What does it mean to “find God in all things”? We’re all familiar with spiritual literature that speaks of finding God in nature, in art, in the birth of a child, and in many other concrete examples of creation—most of which we take for granted. The graces we pray for each day this week of our Ignatian Prayer Adventure emphasize a much deeper awareness of God’s ongoing creation and unique call to each of us. The Examen prayer, also sometimes called the Awareness Prayer, is one way of going deeper.
The experience of the Examen will be different for each of us. I offer here a few comments derived from my own experience.
Step 1: Pray for God’s help. Be aware of the presence of God, here and now. The other side of that coin is to be present. Prayer is a relationship, and your presence is just as necessary as God’s. Sometimes it’s really hard to let go of our pressing concerns, worries, and immediate plans. A simple breathing exercise before starting—two or three deep breaths in and out—may help. The time of day may make a difference: choose the time when you find it less difficult to be still and open to God’s presence.
Step 2: What are you most thankful for today? Lift it up to God, and express your gratitude in whatever words come to mind. A review of the preceding day that focuses on many things you are grateful for may be a good idea, but be careful not to let the details distract you. Don’t forget to thank God for your more permanent gifts—you know what they are.
Step 3: What are the most powerful feelings you have experienced in the last day? Finding God deep within ourselves is a new idea for many people.

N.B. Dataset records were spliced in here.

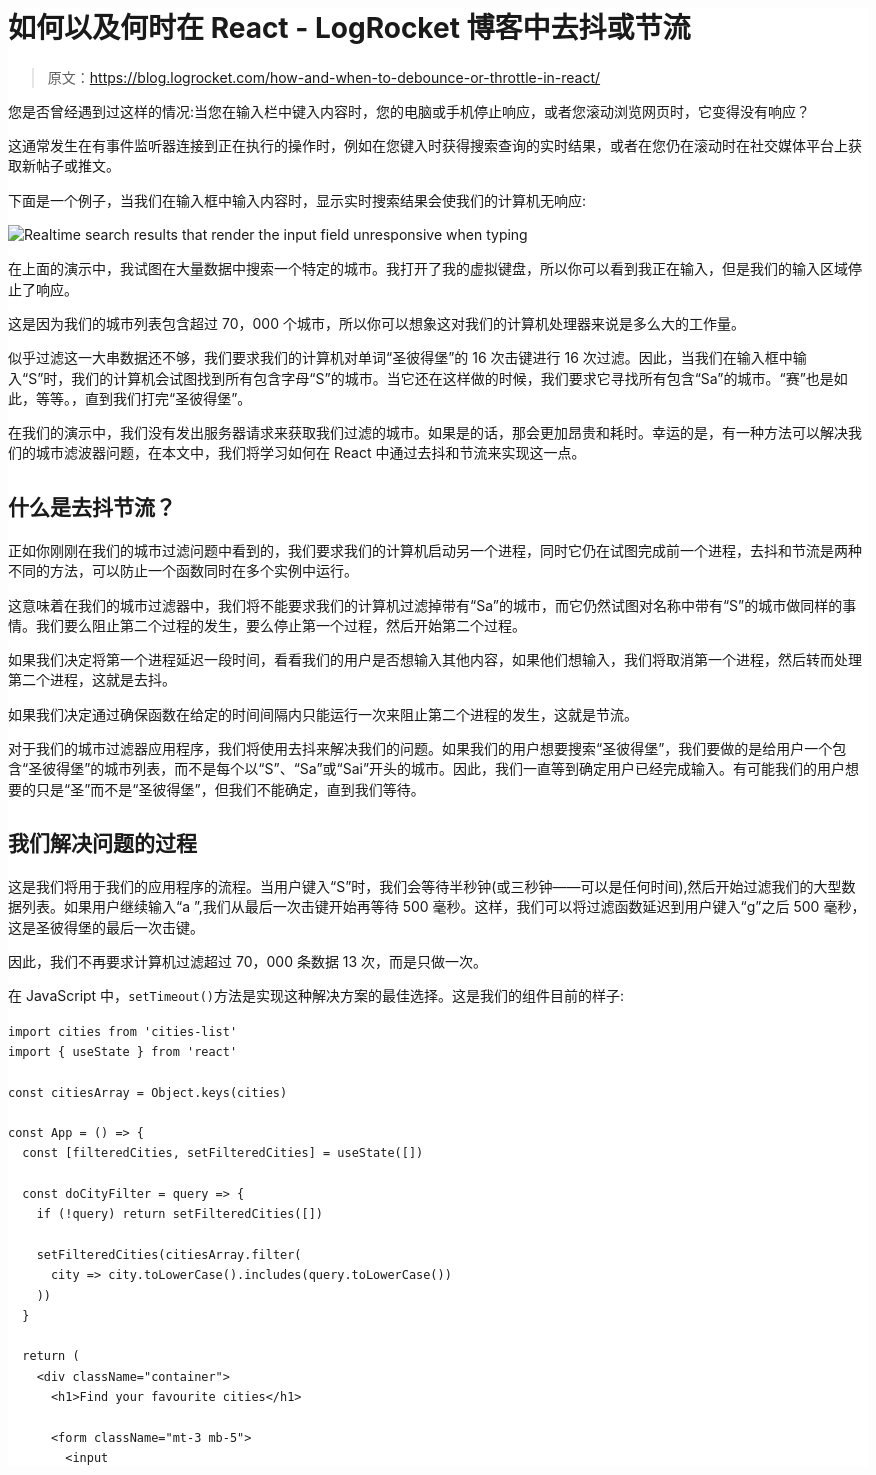 # 如何以及何时在 React - LogRocket 博客中去抖或节流

> 原文：<https://blog.logrocket.com/how-and-when-to-debounce-or-throttle-in-react/>

您是否曾经遇到过这样的情况:当您在输入栏中键入内容时，您的电脑或手机停止响应，或者您滚动浏览网页时，它变得没有响应？

这通常发生在有事件监听器连接到正在执行的操作时，例如在您键入时获得搜索查询的实时结果，或者在您仍在滚动时在社交媒体平台上获取新帖子或推文。

下面是一个例子，当我们在输入框中输入内容时，显示实时搜索结果会使我们的计算机无响应:

![Realtime search results that render the input field unresponsive when typing](img/d3245cc88d5220aab582ff7de50168ec.png)

在上面的演示中，我试图在大量数据中搜索一个特定的城市。我打开了我的虚拟键盘，所以你可以看到我正在输入，但是我们的输入区域停止了响应。

这是因为我们的城市列表包含超过 70，000 个城市，所以你可以想象这对我们的计算机处理器来说是多么大的工作量。

似乎过滤这一大串数据还不够，我们要求我们的计算机对单词“圣彼得堡”的 16 次击键进行 16 次过滤。因此，当我们在输入框中输入“S”时，我们的计算机会试图找到所有包含字母“S”的城市。当它还在这样做的时候，我们要求它寻找所有包含“Sa”的城市。“赛”也是如此，等等。，直到我们打完“圣彼得堡”。

在我们的演示中，我们没有发出服务器请求来获取我们过滤的城市。如果是的话，那会更加昂贵和耗时。幸运的是，有一种方法可以解决我们的城市滤波器问题，在本文中，我们将学习如何在 React 中通过去抖和节流来实现这一点。

## 什么是去抖节流？

正如你刚刚在我们的城市过滤问题中看到的，我们要求我们的计算机启动另一个进程，同时它仍在试图完成前一个进程，去抖和节流是两种不同的方法，可以防止一个函数同时在多个实例中运行。

这意味着在我们的城市过滤器中，我们将不能要求我们的计算机过滤掉带有“Sa”的城市，而它仍然试图对名称中带有“S”的城市做同样的事情。我们要么阻止第二个过程的发生，要么停止第一个过程，然后开始第二个过程。

如果我们决定将第一个进程延迟一段时间，看看我们的用户是否想输入其他内容，如果他们想输入，我们将取消第一个进程，然后转而处理第二个进程，这就是去抖。

如果我们决定通过确保函数在给定的时间间隔内只能运行一次来阻止第二个进程的发生，这就是节流。

对于我们的城市过滤器应用程序，我们将使用去抖来解决我们的问题。如果我们的用户想要搜索“圣彼得堡”，我们要做的是给用户一个包含“圣彼得堡”的城市列表，而不是每个以“S”、“Sa”或“Sai”开头的城市。因此，我们一直等到确定用户已经完成输入。有可能我们的用户想要的只是“圣”而不是“圣彼得堡”，但我们不能确定，直到我们等待。

## 我们解决问题的过程

这是我们将用于我们的应用程序的流程。当用户键入“S”时，我们会等待半秒钟(或三秒钟——可以是任何时间),然后开始过滤我们的大型数据列表。如果用户继续输入“a ”,我们从最后一次击键开始再等待 500 毫秒。这样，我们可以将过滤函数延迟到用户键入“g”之后 500 毫秒，这是圣彼得堡的最后一次击键。

因此，我们不再要求计算机过滤超过 70，000 条数据 13 次，而是只做一次。

在 JavaScript 中，`setTimeout()`方法是实现这种解决方案的最佳选择。这是我们的组件目前的样子:

```
import cities from 'cities-list'
import { useState } from 'react'

const citiesArray = Object.keys(cities)

const App = () => {
  const [filteredCities, setFilteredCities] = useState([])

  const doCityFilter = query => {
    if (!query) return setFilteredCities([])

    setFilteredCities(citiesArray.filter(
      city => city.toLowerCase().includes(query.toLowerCase())
    ))
  }

  return (
    <div className="container">
      <h1>Find your favourite cities</h1>

      <form className="mt-3 mb-5">
        <input
```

If we approach it with honesty and openness, it can be a deeply personal experience of God’s unconditional love for each of us. This is also the point at which any distractions experienced in the preceding steps may be examined. I have often heard from spiritual directees that they are distracted from prayer by problems at work or in their families. If these “distractions” are ongoing, they may be a clue that you need to bring the issue to prayer, and ask God to help you find the grace in the situation. Sometimes God meets us in difficulties, in pain, or in disappointment.
Step 4: Have you missed any opportunities to draw closer to God? Have you identified any feelings that are drawing you away from God? Asking forgiveness is not narrowly limited to material for sacramental confession.
Step 5: What is God calling you to do now? It may be something immediate: today or tomorrow, God may be asking you to say yes to someone who has asked for your help or to apologize to someone you may have hurt. Or the call may be life-changing: God called me to a three-year course of preparation to become a spiritual director—in my mid-seventies. Look forward to the future with hope!